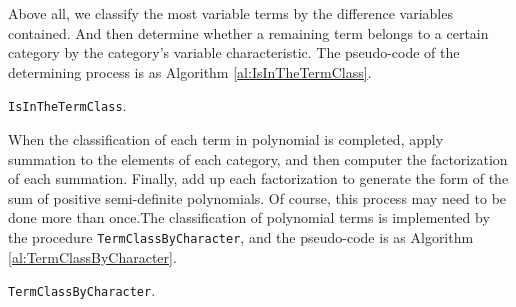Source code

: \documentclass[10pt,a4paper]{article}
\begin{document}
Above all, we classify the most variable terms by the difference variables contained. And then determine whether a remaining term belongs to a certain category by the category's variable characteristic. The pseudo-code of the determining process is as Algorithm \ref{al:IsInTheTermClass}.
\begin{algorithm}[!ht]
  \caption{\texttt{IsInTheTermClass}.}\label{al:IsInTheTermClass}
\end{algorithm}

When the classification of each term in polynomial is completed, apply summation to the elements of each category, and then computer the factorization of each summation. Finally, add up each factorization to generate the form of the sum of positive semi-definite polynomials. Of course, this process may need to be done more than once.The classification of polynomial terms is implemented by the procedure \texttt{TermClassByCharacter}, and the pseudo-code is as Algorithm \ref{al:TermClassByCharacter}.
\begin{algorithm}[!ht]
  \caption{\texttt{TermClassByCharacter}.\label{al:TermClassByCharacter}}
\end{algorithm}
\end{document}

•••••

_WHAT THE TASK ASKS_. When you retype the material above, copy each line exactly and drop whatever images appear in it.

_PROBLEM SOLUTION_.
Source code

: \documentclass[10pt,a4paper]{article}
\begin{document}
Above all, we classify the most variable terms by the difference variables contained. And then determine whether a remaining term belongs to a certain category by the category's variable characteristic. The pseudo-code of the determining process is as Algorithm \ref{al:IsInTheTermClass}.
\begin{algorithm}[!ht]
  \caption{\texttt{IsInTheTermClass}.}\label{al:IsInTheTermClass}
\end{algorithm}

When the classification of each term in polynomial is completed, apply summation to the elements of each category, and then computer the factorization of each summation. Finally, add up each factorization to generate the form of the sum of positive semi-definite polynomials. Of course, this process may need to be done more than once.The classification of polynomial terms is implemented by the procedure \texttt{TermClassByCharacter}, and the pseudo-code is as Algorithm \ref{al:TermClassByCharacter}.
\begin{algorithm}[!ht]
  \caption{\texttt{TermClassByCharacter}.\label{al:TermClassByCharacter}}
\end{algorithm}
\end{document}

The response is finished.